GIVEN INFORMATION Block Start

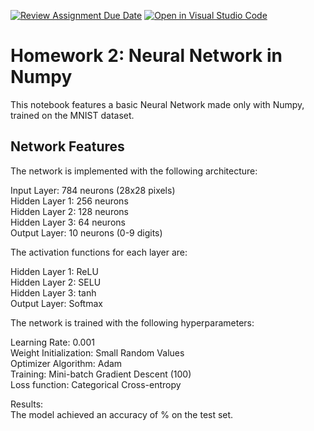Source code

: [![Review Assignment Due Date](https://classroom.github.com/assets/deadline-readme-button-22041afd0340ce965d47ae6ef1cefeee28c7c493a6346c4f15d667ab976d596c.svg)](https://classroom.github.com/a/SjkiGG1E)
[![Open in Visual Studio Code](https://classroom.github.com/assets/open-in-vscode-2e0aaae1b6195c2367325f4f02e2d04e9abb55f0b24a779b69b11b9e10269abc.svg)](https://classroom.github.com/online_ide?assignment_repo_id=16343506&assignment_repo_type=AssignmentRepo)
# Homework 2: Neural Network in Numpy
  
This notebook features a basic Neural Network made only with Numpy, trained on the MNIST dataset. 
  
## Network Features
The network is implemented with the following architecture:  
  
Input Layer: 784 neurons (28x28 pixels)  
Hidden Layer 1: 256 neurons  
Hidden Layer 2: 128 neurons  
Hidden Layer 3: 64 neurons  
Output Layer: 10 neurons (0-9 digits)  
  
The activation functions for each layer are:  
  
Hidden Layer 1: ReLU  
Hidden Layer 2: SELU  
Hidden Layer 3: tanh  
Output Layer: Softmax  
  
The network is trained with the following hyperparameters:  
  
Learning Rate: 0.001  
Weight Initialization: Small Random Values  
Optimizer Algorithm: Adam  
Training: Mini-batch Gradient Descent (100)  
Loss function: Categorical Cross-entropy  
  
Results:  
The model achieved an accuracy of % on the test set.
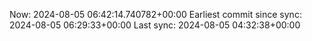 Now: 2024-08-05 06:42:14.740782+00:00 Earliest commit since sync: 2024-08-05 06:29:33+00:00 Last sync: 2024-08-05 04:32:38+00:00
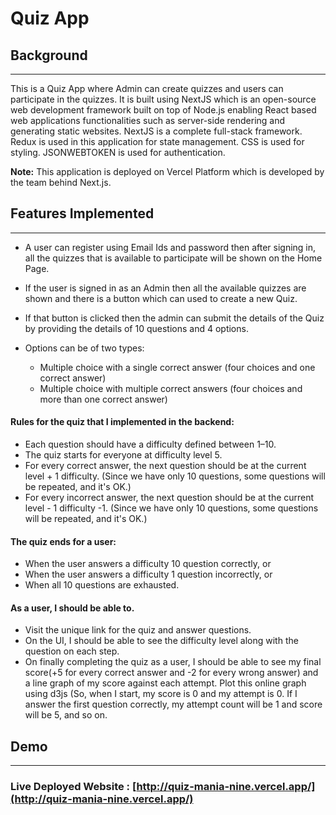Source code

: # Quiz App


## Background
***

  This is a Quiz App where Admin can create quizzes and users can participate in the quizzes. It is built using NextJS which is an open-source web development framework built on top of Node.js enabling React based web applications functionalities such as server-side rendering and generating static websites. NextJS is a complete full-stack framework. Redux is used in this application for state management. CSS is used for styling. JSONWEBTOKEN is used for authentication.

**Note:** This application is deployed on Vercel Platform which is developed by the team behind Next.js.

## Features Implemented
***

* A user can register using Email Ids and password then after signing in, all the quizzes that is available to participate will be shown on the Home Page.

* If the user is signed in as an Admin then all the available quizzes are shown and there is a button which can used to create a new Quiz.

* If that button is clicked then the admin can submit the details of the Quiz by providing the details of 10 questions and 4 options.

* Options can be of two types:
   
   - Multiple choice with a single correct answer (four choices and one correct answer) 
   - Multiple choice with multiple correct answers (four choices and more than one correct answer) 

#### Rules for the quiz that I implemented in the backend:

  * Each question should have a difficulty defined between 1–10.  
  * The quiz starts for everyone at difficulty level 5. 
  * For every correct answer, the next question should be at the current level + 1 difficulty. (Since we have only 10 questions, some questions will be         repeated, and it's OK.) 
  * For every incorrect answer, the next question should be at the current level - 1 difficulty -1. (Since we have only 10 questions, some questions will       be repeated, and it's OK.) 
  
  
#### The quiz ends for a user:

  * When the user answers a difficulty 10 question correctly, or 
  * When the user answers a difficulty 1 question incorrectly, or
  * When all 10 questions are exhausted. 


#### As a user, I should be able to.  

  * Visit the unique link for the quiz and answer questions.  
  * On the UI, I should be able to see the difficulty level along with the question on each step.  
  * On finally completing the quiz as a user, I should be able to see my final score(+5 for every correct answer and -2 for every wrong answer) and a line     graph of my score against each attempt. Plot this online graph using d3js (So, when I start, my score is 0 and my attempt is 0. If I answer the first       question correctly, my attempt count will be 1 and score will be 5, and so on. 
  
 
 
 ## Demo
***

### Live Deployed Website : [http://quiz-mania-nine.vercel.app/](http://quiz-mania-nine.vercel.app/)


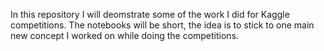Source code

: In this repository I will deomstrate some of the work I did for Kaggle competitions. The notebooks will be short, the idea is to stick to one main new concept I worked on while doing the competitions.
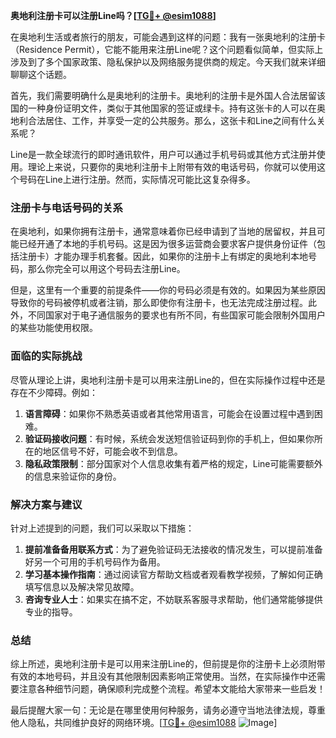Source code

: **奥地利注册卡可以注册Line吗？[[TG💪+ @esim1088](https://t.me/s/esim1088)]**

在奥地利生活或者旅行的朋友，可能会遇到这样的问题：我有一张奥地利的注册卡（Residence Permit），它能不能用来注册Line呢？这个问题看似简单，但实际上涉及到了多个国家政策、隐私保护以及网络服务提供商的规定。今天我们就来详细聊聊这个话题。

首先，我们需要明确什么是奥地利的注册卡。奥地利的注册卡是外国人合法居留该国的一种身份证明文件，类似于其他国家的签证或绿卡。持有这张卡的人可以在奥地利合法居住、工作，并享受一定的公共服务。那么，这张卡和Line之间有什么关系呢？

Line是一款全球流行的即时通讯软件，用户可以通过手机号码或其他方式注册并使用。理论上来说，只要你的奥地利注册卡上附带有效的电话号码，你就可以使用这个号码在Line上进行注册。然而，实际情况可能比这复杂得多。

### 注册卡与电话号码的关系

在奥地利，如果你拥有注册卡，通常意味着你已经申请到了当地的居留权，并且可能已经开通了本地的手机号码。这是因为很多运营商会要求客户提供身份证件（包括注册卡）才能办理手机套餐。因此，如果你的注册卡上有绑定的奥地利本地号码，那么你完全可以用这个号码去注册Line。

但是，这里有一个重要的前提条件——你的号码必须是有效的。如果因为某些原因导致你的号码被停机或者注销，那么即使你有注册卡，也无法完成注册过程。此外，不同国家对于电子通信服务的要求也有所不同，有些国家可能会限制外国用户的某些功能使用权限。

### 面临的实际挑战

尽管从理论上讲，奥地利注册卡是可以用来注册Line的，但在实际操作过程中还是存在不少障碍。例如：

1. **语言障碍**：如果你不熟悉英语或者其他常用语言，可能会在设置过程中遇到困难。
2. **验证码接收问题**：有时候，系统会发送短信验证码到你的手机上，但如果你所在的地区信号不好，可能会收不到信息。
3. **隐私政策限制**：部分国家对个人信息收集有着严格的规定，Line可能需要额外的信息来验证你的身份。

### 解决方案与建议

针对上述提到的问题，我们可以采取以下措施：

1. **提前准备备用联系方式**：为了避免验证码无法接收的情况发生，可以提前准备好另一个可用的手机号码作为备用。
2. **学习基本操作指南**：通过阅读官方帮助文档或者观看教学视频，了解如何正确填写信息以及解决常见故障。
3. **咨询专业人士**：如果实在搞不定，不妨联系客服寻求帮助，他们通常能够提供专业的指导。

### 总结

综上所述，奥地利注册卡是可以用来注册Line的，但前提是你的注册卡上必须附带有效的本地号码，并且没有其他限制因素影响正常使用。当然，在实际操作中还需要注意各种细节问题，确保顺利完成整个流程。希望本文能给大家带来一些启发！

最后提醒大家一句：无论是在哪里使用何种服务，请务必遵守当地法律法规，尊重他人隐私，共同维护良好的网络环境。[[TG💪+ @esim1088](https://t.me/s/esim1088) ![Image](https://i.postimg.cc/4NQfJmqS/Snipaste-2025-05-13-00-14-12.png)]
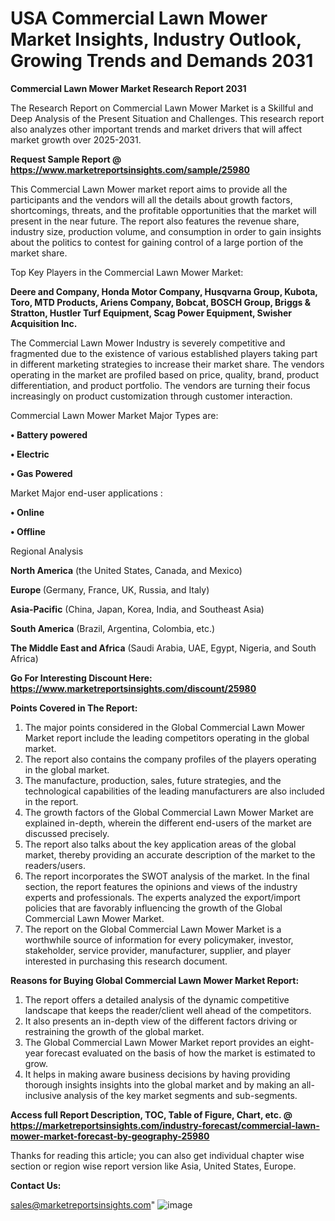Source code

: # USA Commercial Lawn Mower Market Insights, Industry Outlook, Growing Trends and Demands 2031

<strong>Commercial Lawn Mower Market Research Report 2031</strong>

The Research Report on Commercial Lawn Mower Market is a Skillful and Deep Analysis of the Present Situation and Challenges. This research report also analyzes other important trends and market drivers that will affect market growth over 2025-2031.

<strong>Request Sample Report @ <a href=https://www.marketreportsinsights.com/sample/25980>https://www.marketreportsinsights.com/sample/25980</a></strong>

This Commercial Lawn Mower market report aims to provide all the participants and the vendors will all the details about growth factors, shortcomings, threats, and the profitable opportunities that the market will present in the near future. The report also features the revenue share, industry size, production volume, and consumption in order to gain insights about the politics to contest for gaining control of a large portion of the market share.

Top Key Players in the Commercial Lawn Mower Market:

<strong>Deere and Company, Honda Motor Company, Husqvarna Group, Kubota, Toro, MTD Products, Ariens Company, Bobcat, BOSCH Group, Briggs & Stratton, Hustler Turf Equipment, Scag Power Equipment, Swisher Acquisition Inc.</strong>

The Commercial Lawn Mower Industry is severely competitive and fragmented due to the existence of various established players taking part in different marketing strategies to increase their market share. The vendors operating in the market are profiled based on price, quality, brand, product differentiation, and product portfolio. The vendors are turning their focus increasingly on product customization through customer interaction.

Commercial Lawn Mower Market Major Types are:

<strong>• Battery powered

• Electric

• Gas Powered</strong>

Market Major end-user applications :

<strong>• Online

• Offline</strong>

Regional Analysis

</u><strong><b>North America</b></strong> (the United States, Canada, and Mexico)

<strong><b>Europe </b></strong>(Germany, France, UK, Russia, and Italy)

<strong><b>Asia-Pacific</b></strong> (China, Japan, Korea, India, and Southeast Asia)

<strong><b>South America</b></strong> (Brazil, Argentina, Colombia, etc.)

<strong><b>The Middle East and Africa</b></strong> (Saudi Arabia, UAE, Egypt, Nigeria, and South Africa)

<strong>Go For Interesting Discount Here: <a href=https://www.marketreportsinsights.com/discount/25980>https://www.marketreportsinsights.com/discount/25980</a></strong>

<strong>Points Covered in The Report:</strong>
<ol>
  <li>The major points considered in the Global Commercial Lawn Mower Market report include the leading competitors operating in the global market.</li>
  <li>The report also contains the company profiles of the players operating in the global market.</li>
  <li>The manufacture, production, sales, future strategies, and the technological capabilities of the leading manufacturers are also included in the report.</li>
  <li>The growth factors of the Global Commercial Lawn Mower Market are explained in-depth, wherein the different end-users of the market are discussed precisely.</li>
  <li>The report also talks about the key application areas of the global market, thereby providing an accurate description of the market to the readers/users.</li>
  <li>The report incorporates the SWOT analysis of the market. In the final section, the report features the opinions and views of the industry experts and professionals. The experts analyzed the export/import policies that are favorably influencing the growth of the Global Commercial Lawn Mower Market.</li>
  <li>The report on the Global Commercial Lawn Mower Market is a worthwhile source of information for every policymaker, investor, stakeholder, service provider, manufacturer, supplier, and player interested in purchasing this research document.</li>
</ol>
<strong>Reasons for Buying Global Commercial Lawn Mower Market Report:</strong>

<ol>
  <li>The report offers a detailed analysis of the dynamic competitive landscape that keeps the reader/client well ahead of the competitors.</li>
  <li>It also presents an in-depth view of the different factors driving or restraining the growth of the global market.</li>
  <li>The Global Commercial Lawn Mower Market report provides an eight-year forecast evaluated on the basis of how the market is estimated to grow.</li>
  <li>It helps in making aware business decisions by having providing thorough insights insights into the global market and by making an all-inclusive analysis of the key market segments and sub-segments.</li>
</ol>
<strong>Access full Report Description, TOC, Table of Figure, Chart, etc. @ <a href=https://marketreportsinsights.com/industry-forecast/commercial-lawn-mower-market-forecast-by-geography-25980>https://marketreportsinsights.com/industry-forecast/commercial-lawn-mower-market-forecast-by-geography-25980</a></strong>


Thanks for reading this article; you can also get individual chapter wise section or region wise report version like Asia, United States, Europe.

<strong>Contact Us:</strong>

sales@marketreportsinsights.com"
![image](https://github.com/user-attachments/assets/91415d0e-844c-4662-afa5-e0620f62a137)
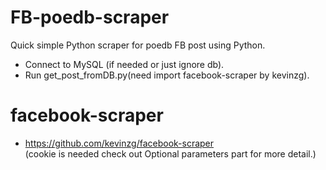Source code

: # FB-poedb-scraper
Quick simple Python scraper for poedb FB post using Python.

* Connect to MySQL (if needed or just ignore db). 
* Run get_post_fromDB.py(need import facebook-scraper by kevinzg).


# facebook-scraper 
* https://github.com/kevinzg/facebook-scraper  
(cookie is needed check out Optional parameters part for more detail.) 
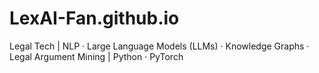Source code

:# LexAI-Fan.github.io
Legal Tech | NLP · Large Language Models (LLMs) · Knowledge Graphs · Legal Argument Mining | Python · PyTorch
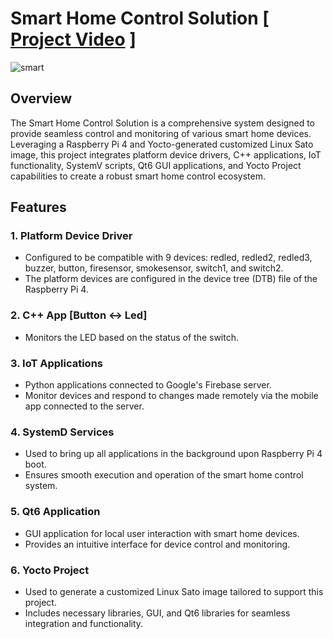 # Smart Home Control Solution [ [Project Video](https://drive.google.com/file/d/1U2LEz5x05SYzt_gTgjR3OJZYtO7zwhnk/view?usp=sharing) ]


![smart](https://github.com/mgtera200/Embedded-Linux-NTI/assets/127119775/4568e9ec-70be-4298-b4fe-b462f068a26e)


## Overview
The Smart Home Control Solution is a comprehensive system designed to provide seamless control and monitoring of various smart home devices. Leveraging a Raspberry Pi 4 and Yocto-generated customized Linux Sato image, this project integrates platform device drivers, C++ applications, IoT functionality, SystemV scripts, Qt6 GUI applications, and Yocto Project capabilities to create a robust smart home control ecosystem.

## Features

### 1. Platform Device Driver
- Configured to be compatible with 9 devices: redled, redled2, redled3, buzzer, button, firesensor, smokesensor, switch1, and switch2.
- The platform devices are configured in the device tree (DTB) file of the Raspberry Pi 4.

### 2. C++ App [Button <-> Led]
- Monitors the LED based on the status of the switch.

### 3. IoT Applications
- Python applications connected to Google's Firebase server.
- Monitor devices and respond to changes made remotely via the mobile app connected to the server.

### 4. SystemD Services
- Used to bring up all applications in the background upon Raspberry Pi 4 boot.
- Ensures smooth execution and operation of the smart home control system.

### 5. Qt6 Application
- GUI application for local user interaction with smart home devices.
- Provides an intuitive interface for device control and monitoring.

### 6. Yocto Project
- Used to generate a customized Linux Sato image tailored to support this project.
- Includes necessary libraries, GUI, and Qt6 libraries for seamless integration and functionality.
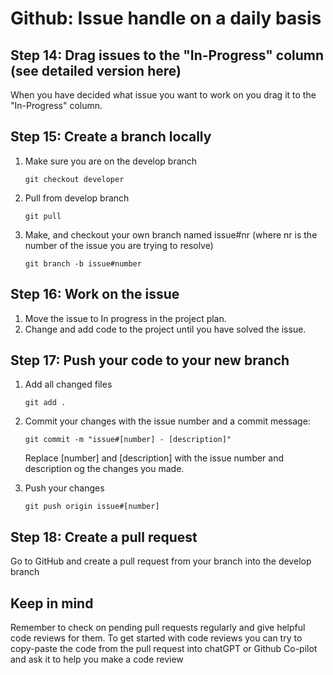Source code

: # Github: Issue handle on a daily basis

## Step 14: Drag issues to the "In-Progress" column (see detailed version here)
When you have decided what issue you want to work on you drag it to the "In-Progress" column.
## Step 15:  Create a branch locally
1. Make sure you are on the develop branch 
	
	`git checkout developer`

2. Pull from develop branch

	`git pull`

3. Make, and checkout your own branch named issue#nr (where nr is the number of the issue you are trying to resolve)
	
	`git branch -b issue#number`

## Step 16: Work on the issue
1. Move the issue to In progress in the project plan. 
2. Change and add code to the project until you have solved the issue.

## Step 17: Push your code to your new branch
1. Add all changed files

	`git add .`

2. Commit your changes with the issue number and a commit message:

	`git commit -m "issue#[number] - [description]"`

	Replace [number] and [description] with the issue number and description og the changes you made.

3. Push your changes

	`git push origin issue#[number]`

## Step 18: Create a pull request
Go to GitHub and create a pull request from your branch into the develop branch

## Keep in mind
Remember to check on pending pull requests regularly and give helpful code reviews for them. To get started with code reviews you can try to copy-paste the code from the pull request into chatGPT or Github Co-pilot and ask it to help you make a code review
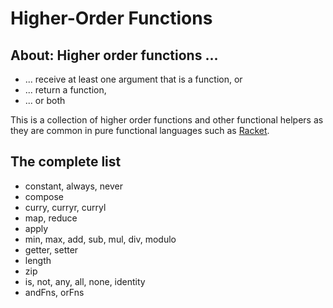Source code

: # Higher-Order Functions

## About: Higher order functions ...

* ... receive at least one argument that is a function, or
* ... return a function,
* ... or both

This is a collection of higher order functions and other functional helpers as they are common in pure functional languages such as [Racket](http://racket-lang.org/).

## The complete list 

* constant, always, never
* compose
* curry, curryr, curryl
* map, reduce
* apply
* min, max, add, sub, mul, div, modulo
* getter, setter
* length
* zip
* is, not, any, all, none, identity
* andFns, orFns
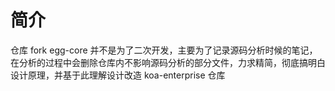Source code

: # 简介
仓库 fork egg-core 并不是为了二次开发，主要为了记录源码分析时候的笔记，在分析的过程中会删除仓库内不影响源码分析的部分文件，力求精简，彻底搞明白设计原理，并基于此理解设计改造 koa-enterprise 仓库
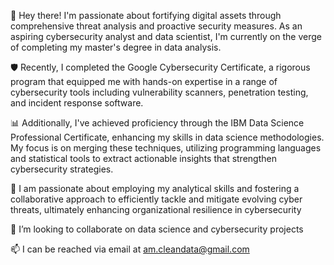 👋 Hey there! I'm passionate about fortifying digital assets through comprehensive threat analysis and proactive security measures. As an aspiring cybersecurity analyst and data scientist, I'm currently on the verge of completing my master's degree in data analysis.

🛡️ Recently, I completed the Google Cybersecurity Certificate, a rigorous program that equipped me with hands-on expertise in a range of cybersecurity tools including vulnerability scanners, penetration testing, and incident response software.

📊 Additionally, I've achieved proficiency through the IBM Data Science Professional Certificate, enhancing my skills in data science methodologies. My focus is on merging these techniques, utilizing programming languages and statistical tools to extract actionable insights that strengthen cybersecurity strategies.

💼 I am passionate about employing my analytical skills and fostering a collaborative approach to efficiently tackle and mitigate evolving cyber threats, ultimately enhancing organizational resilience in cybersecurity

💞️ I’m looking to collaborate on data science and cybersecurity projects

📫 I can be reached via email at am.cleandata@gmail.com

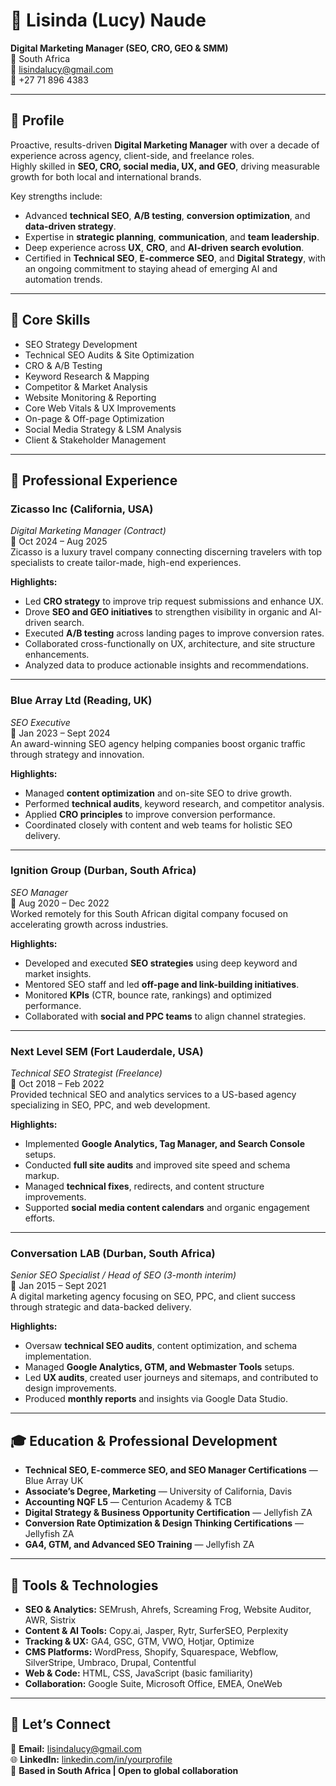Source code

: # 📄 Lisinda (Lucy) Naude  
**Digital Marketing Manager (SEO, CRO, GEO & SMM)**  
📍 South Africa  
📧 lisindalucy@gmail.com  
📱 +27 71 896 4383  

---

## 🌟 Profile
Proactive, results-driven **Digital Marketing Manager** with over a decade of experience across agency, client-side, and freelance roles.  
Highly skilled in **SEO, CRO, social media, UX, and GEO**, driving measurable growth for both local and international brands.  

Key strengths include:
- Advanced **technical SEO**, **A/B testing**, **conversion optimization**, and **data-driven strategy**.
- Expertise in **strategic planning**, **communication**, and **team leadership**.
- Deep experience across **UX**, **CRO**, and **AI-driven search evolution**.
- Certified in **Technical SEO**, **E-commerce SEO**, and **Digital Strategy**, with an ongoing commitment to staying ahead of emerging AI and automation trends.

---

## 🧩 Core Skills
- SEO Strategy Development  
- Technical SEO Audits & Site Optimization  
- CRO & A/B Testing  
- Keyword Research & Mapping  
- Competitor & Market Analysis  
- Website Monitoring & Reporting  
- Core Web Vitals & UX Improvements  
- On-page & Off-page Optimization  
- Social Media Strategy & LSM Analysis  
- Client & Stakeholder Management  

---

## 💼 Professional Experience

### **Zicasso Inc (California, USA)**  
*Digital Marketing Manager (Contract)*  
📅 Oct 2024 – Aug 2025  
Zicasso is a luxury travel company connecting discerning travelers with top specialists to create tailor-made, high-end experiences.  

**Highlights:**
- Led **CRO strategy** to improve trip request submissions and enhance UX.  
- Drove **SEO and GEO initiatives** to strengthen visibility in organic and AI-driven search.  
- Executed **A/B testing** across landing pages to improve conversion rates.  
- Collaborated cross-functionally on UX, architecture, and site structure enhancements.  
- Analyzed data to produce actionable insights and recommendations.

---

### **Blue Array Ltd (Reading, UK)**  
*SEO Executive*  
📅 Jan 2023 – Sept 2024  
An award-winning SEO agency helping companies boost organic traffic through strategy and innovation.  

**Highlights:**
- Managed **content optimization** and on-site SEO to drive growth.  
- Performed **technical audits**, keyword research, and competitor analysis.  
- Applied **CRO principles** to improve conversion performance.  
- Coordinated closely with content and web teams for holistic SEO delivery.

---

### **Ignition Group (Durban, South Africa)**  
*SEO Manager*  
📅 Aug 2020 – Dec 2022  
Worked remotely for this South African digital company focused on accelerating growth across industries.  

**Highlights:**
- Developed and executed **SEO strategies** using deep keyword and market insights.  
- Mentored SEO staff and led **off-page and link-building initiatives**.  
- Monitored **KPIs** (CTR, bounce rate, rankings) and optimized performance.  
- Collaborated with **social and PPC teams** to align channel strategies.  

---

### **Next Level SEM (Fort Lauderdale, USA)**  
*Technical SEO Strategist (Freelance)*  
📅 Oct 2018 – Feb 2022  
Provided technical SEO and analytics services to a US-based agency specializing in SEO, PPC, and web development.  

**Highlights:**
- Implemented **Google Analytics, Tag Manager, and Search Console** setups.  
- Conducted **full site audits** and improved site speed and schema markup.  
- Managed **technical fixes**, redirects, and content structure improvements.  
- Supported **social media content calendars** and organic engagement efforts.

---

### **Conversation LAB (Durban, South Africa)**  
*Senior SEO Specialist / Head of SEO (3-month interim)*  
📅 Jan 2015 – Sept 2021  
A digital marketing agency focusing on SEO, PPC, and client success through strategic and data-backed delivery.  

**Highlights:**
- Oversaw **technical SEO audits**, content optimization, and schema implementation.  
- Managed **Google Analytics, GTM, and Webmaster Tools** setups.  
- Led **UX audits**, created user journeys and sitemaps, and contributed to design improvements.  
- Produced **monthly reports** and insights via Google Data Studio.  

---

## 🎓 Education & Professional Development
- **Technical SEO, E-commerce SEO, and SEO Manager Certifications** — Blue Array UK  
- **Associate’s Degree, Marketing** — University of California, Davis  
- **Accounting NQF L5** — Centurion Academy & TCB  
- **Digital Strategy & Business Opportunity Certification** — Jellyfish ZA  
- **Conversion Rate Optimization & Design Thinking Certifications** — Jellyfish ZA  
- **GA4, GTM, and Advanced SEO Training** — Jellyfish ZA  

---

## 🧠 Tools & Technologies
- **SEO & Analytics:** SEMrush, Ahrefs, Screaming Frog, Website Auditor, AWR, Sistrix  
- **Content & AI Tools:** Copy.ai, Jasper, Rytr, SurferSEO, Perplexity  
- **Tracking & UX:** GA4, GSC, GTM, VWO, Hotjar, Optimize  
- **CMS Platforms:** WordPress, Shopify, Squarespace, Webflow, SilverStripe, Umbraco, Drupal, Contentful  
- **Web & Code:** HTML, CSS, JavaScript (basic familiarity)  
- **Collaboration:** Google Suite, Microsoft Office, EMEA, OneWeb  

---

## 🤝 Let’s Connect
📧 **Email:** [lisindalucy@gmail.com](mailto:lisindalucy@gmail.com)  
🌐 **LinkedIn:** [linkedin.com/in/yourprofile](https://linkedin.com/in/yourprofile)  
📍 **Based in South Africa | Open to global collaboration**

GIVEN INFORMATION Block End

Those lines of the records above that run from the one containing "Loss function: Categorical Cross-entropy" through the one containing "a new Quiz." should be returned exactly, with no pictures among them.

Loss function: Categorical Cross-entropy  
  
Results:  
The model achieved an accuracy of % on the test set.
 Now: 2024-08-05 06:42:14.740782+00:00 Earliest commit since sync: 2024-08-05 06:29:33+00:00 Last sync: 2024-08-05 04:32:38+00:00
Source code

: # Quiz App


## Background
***

  This is a Quiz App where Admin can create quizzes and users can participate in the quizzes. It is built using NextJS which is an open-source web development framework built on top of Node.js enabling React based web applications functionalities such as server-side rendering and generating static websites. NextJS is a complete full-stack framework. Redux is used in this application for state management. CSS is used for styling. JSONWEBTOKEN is used for authentication.

**Note:** This application is deployed on Vercel Platform which is developed by the team behind Next.js.

## Features Implemented
***

* A user can register using Email Ids and password then after signing in, all the quizzes that is available to participate will be shown on the Home Page.

* If the user is signed in as an Admin then all the available quizzes are shown and there is a button which can used to create a new Quiz.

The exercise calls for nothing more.